Your goal:
Output the entries below exactly as written, omitting pictures.

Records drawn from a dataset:
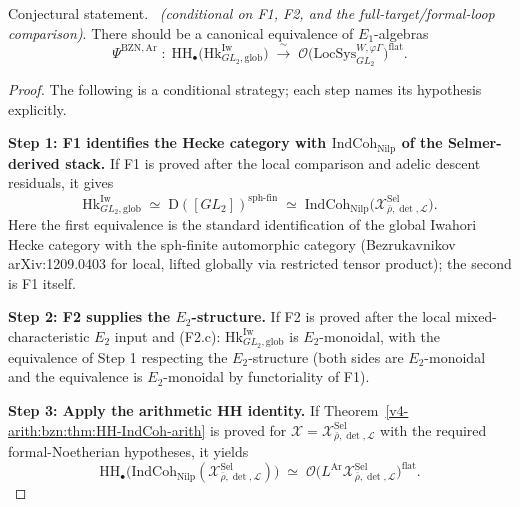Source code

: \begin{theorem}
\label{v4-arith:bzn:thm:main-body}
Conjectural statement. \ \emph{(conditional on F1, F2, and the
full-target/formal-loop comparison)}.
There should be a canonical equivalence of \(E_{1}\)-algebras
\begin{equation}
\Psi^{\mathrm{BZN,Ar}}\;\colon\;\mathrm{HH}_{\bullet}\bigl(\mathrm{Hk}^{\mathrm{Iw}}_{GL_{2},\mathrm{glob}}\bigr)\;\xrightarrow{\;\sim\;}\;\mathcal{O}\bigl(\mathrm{LocSys}^{W,\varphi\Gamma}_{GL_{2}}\bigr)^{\mathrm{flat}}.
\end{equation}
\end{theorem}

\begin{proof}
The following is a conditional strategy; each step names its
hypothesis explicitly.

\medskip\noindent\textbf{Step 1: F1 identifies the Hecke category with
\(\mathrm{IndCoh}_{\mathrm{Nilp}}\) of the Selmer-derived stack.}
If F1 is proved after the local comparison and adelic descent
residuals, it gives
\begin{equation}
\mathrm{Hk}^{\mathrm{Iw}}_{GL_{2},\mathrm{glob}}\;\simeq\;\mathrm{D}([GL_{2}])^{\mathrm{sph\text{-}fin}}\;\simeq\;\mathrm{IndCoh}_{\mathrm{Nilp}}\bigl(\mathcal{X}^{\mathrm{Sel}}_{\bar\rho,\det,\mathcal{L}}\bigr).
\end{equation}
Here the first equivalence is the standard identification of the
global Iwahori Hecke category with the sph-finite automorphic
category (Bezrukavnikov arXiv:1209.0403 for local, lifted
globally via restricted tensor product); the second is F1
itself.

\medskip\noindent\textbf{Step 2: F2 supplies the \(E_{2}\)-structure.}
If F2 is proved after the local mixed-characteristic \(E_{2}\) input and
(F2.c):
\(\mathrm{Hk}^{\mathrm{Iw}}_{GL_{2},\mathrm{glob}}\) is
\(E_{2}\)-monoidal, with the equivalence of Step 1 respecting the
\(E_{2}\)-structure (both sides are \(E_{2}\)-monoidal and the
equivalence is \(E_{2}\)-monoidal by functoriality of F1).

\medskip\noindent\textbf{Step 3: Apply the arithmetic HH identity.}
If Theorem~\ref{v4-arith:bzn:thm:HH-IndCoh-arith} is proved for
\(\mathcal{X}=\mathcal{X}^{\mathrm{Sel}}_{\bar\rho,\det,\mathcal{L}}\)
with the required formal-Noetherian hypotheses, it yields
\begin{equation}
\mathrm{HH}_{\bullet}\bigl(\mathrm{IndCoh}_{\mathrm{Nilp}}(\mathcal{X}^{\mathrm{Sel}}_{\bar\rho,\det,\mathcal{L}})\bigr)\;\simeq\;\mathcal{O}\bigl(L^{\mathrm{Ar}}\mathcal{X}^{\mathrm{Sel}}_{\bar\rho,\det,\mathcal{L}}\bigr)^{\mathrm{flat}}.
\end{equation}


\end{proof}
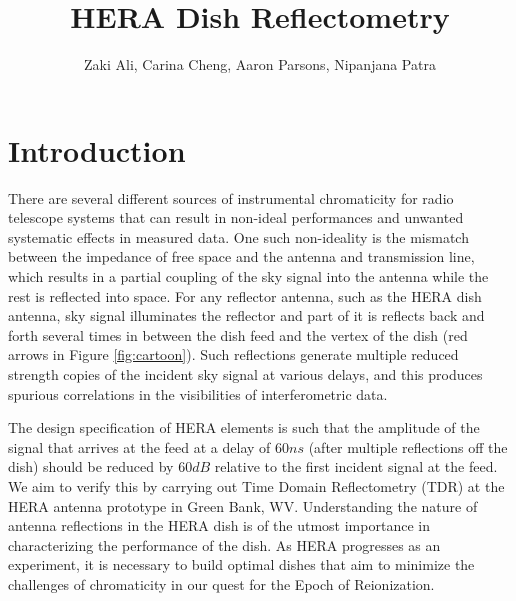 \documentclass[12pt,preprint]{aastex}
\begin{document}
\title{HERA Dish Reflectometry} 
\author{Zaki Ali, Carina Cheng, Aaron Parsons, Nipanjana Patra}
\maketitle

\section{Introduction}

There are several different sources of instrumental chromaticity for radio telescope systems that can result in non-ideal performances and unwanted systematic effects in measured data. One such non-ideality is the mismatch between the impedance of free space and the antenna and transmission line, which results in a partial coupling of the sky signal into the antenna while the rest is reflected into space. For any reflector antenna, such as the HERA dish antenna, sky signal illuminates the reflector and part of it is reflects back and forth several times in between the dish feed and the vertex of the dish (red arrows in Figure \ref{fig:cartoon}). Such reflections generate multiple reduced strength copies of the incident sky signal at various delays, and this produces spurious correlations in the visibilities of interferometric data. 

The design specification of HERA elements is such that the amplitude of the signal that arrives at the feed at a delay of $60ns$ (after multiple reflections off the dish) should be reduced by $60dB$ relative to the first incident signal at the feed. We aim to verify this by carrying out Time Domain Reflectometry (TDR) at the HERA antenna prototype in Green Bank, WV. Understanding the nature of antenna reflections in the HERA dish is of the utmost importance in characterizing the performance of the dish. As HERA progresses as an experiment, it is necessary to build optimal dishes that aim to minimize the challenges of chromaticity in our quest for the Epoch of Reionization.
\end{document}
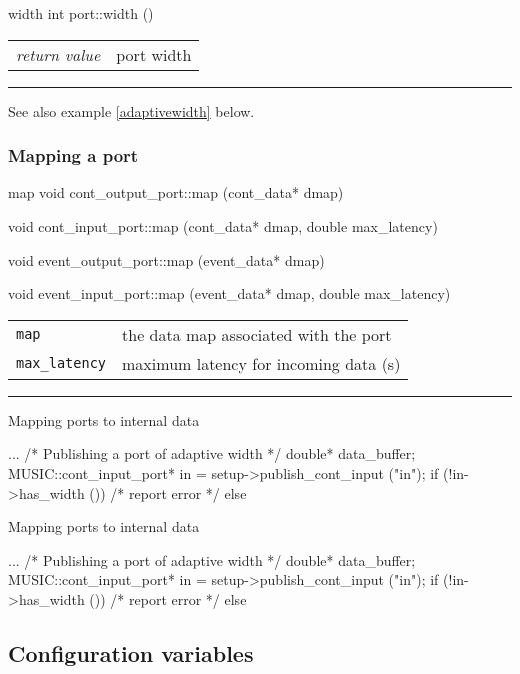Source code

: \documentclass[a4paper]{report}
\makeatletter
\newenvironment{parameters}%
{\begin{tabular}{@{\hspace{2em}}lp{0.6\textwidth}}}%
{\end{tabular}\par\vspace{1mm}\par\hrule\par\vspace{5mm}}
\makeatother
\begin{document}
\begin{head}{width}
  int port::width ()
\end{head}
\begin{parameters}
  \emph{return value} & port width \\
\end{parameters}

See also example \ref{adaptivewidth} below.

\subsubsection{Mapping a port}

\begin{head}{map}
    void cont_output_port::map (cont_data* dmap)

    void cont_input_port::map (cont_data* dmap, double max_latency)

    void event_output_port::map (event_data* dmap)

    void event_input_port::map (event_data* dmap, double max_latency)
\end{head}
\begin{parameters}
  \lstinline|map| & the data map associated with the port \\
  \lstinline|max_latency| & maximum latency for incoming data (s)
  \\
\end{parameters}

\begin{code}{Mapping ports to internal data}
  {
    ...
    /* Publishing a port of adaptive width */
    double* data_buffer;
    MUSIC::cont_input_port* in = setup->publish_cont_input ("in");
    if (!in->has_width ())
      /* report error */
    else
      {
        
      }
  }
\end{code}

\begin{code}{Mapping ports to internal data\label{adaptivewidth}}
  {
    ...
    /* Publishing a port of adaptive width */
    double* data_buffer;
    MUSIC::cont_input_port* in = setup->publish_cont_input ("in");
    if (!in->has_width ())
      /* report error */
    else
      {
        
      }
  }
\end{code}

\subsection{Configuration variables}
\end{document}
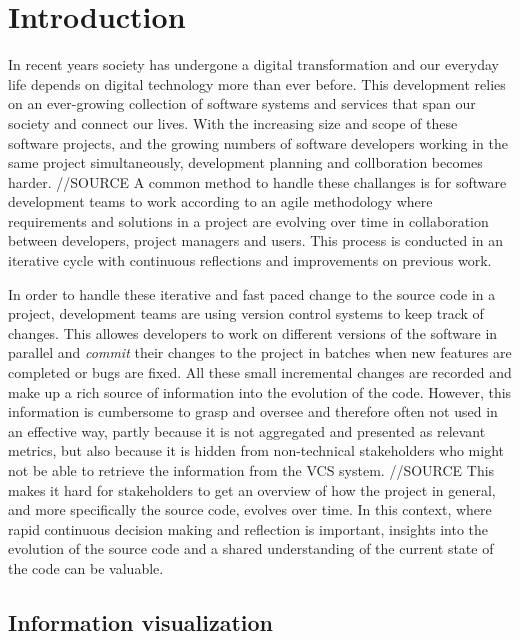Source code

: 

\section{Introduction}
In recent years society has undergone a digital transformation and our everyday life depends on digital technology more than ever before. 
This development relies on an ever-growing collection of software systems and services that span our society and connect our lives. 
With the increasing size and scope of these software projects, and the growing numbers of software developers working in the same project simultaneously, development planning and collboration becomes harder. //SOURCE
A common method to handle these challanges is for software development teams to work according to an agile methodology \cite{hazzan_agile_2014} where requirements and solutions in a project are evolving over time in collaboration between developers, project managers and users. 
This process is conducted in an iterative cycle with continuous reflections and improvements on previous work.

In order to handle these iterative and fast paced change to the source code in a project, development teams are using version control systems to keep track of changes. 
This allowes developers to work on different versions of the software in parallel and \textit{commit} their changes to the project in batches when new features are completed or bugs are fixed.
All these small incremental changes are recorded and make up a rich source of information into the evolution of the code. 
However, this information is cumbersome to grasp and oversee and therefore often not used in an effective way, partly because it is not aggregated and presented as relevant metrics, but also because it is hidden from non-technical stakeholders who might not be able to retrieve the information from the VCS system. //SOURCE
This makes it hard for stakeholders to get an overview of how the project in general, and more specifically the source code, evolves over time.
In this context, where rapid continuous decision making and reflection is important, insights into the evolution of the source code and a shared understanding of the current state of the code can be valuable. \cite{ball_if_1997}

\subsection{Information visualization}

Answer area:
Source code

: \begin{theorem}
\label{v4-arith:bzn:thm:main-body}
Conjectural statement. \ \emph{(conditional on F1, F2, and the
full-target/formal-loop comparison)}.
There should be a canonical equivalence of \(E_{1}\)-algebras
\begin{equation}
\Psi^{\mathrm{BZN,Ar}}\;\colon\;\mathrm{HH}_{\bullet}\bigl(\mathrm{Hk}^{\mathrm{Iw}}_{GL_{2},\mathrm{glob}}\bigr)\;\xrightarrow{\;\sim\;}\;\mathcal{O}\bigl(\mathrm{LocSys}^{W,\varphi\Gamma}_{GL_{2}}\bigr)^{\mathrm{flat}}.
\end{equation}
\end{theorem}

\begin{proof}
The following is a conditional strategy; each step names its
hypothesis explicitly.

\medskip\noindent\textbf{Step 1: F1 identifies the Hecke category with
\(\mathrm{IndCoh}_{\mathrm{Nilp}}\) of the Selmer-derived stack.}
If F1 is proved after the local comparison and adelic descent
residuals, it gives
\begin{equation}
\mathrm{Hk}^{\mathrm{Iw}}_{GL_{2},\mathrm{glob}}\;\simeq\;\mathrm{D}([GL_{2}])^{\mathrm{sph\text{-}fin}}\;\simeq\;\mathrm{IndCoh}_{\mathrm{Nilp}}\bigl(\mathcal{X}^{\mathrm{Sel}}_{\bar\rho,\det,\mathcal{L}}\bigr).
\end{equation}
Here the first equivalence is the standard identification of the
global Iwahori Hecke category with the sph-finite automorphic
category (Bezrukavnikov arXiv:1209.0403 for local, lifted
globally via restricted tensor product); the second is F1
itself.

\medskip\noindent\textbf{Step 2: F2 supplies the \(E_{2}\)-structure.}
If F2 is proved after the local mixed-characteristic \(E_{2}\) input and
(F2.c):
\(\mathrm{Hk}^{\mathrm{Iw}}_{GL_{2},\mathrm{glob}}\) is
\(E_{2}\)-monoidal, with the equivalence of Step 1 respecting the
\(E_{2}\)-structure (both sides are \(E_{2}\)-monoidal and the
equivalence is \(E_{2}\)-monoidal by functoriality of F1).

\medskip\noindent\textbf{Step 3: Apply the arithmetic HH identity.}
If Theorem~\ref{v4-arith:bzn:thm:HH-IndCoh-arith} is proved for
\(\mathcal{X}=\mathcal{X}^{\mathrm{Sel}}_{\bar\rho,\det,\mathcal{L}}\)
with the required formal-Noetherian hypotheses, it yields
\begin{equation}
\mathrm{HH}_{\bullet}\bigl(\mathrm{IndCoh}_{\mathrm{Nilp}}(\mathcal{X}^{\mathrm{Sel}}_{\bar\rho,\det,\mathcal{L}})\bigr)\;\simeq\;\mathcal{O}\bigl(L^{\mathrm{Ar}}\mathcal{X}^{\mathrm{Sel}}_{\bar\rho,\det,\mathcal{L}}\bigr)^{\mathrm{flat}}.
\end{equation}


\end{proof}
 \documentclass[12pt,preprint]{aastex}
\begin{document}
\title{HERA Dish Reflectometry} 
\author{Zaki Ali, Carina Cheng, Aaron Parsons, Nipanjana Patra}
\maketitle

\section{Introduction}

There are several different sources of instrumental chromaticity for radio telescope systems that can result in non-ideal performances and unwanted systematic effects in measured data. One such non-ideality is the mismatch between the impedance of free space and the antenna and transmission line, which results in a partial coupling of the sky signal into the antenna while the rest is reflected into space. For any reflector antenna, such as the HERA dish antenna, sky signal illuminates the reflector and part of it is reflects back and forth several times in between the dish feed and the vertex of the dish (red arrows in Figure \ref{fig:cartoon}). Such reflections generate multiple reduced strength copies of the incident sky signal at various delays, and this produces spurious correlations in the visibilities of interferometric data. 

The design specification of HERA elements is such that the amplitude of the signal that arrives at the feed at a delay of $60ns$ (after multiple reflections off the dish) should be reduced by $60dB$ relative to the first incident signal at the feed. We aim to verify this by carrying out Time Domain Reflectometry (TDR) at the HERA antenna prototype in Green Bank, WV. Understanding the nature of antenna reflections in the HERA dish is of the utmost importance in characterizing the performance of the dish. As HERA progresses as an experiment, it is necessary to build optimal dishes that aim to minimize the challenges of chromaticity in our quest for the Epoch of Reionization.
\end{document}
Source code

: \documentclass[a4paper]{report}
\makeatletter
\newenvironment{parameters}%
{\begin{tabular}{@{\hspace{2em}}lp{0.6\textwidth}}}%
{\end{tabular}\par\vspace{1mm}\par\hrule\par\vspace{5mm}}
\makeatother
\begin{document}
\begin{head}{width}
  int port::width ()
\end{head}
\begin{parameters}
  \emph{return value} & port width \\
\end{parameters}

See also example \ref{adaptivewidth} below.

\subsubsection{Mapping a port}

\begin{head}{map}
    void cont_output_port::map (cont_data* dmap)

    void cont_input_port::map (cont_data* dmap, double max_latency)

    void event_output_port::map (event_data* dmap)

    void event_input_port::map (event_data* dmap, double max_latency)
\end{head}
\begin{parameters}
  \lstinline|map| & the data map associated with the port \\
  \lstinline|max_latency| & maximum latency for incoming data (s)
  \\
\end{parameters}

\begin{code}{Mapping ports to internal data}
  {
    ...
    /* Publishing a port of adaptive width */
    double* data_buffer;
    MUSIC::cont_input_port* in = setup->publish_cont_input ("in");
    if (!in->has_width ())
      /* report error */
    else
      {
        
      }
  }
\end{code}

\begin{code}{Mapping ports to internal data\label{adaptivewidth}}
  {
    ...
    /* Publishing a port of adaptive width */
    double* data_buffer;
    MUSIC::cont_input_port* in = setup->publish_cont_input ("in");
    if (!in->has_width ())
      /* report error */
    else
      {
        
      }
  }
\end{code}

\subsection{Configuration variables}
\end{document}
Source code

: 

\section{Introduction}
In recent years society has undergone a digital transformation and our everyday life depends on digital technology more than ever before. 
This development relies on an ever-growing collection of software systems and services that span our society and connect our lives. 
With the increasing size and scope of these software projects, and the growing numbers of software developers working in the same project simultaneously, development planning and collboration becomes harder. //SOURCE
A common method to handle these challanges is for software development teams to work according to an agile methodology \cite{hazzan_agile_2014} where requirements and solutions in a project are evolving over time in collaboration between developers, project managers and users. 
This process is conducted in an iterative cycle with continuous reflections and improvements on previous work.

In order to handle these iterative and fast paced change to the source code in a project, development teams are using version control systems to keep track of changes. 
This allowes developers to work on different versions of the software in parallel and \textit{commit} their changes to the project in batches when new features are completed or bugs are fixed.
All these small incremental changes are recorded and make up a rich source of information into the evolution of the code. 
However, this information is cumbersome to grasp and oversee and therefore often not used in an effective way, partly because it is not aggregated and presented as relevant metrics, but also because it is hidden from non-technical stakeholders who might not be able to retrieve the information from the VCS system. //SOURCE
This makes it hard for stakeholders to get an overview of how the project in general, and more specifically the source code, evolves over time.
In this context, where rapid continuous decision making and reflection is important, insights into the evolution of the source code and a shared understanding of the current state of the code can be valuable. \cite{ball_if_1997}

\subsection{Information visualization}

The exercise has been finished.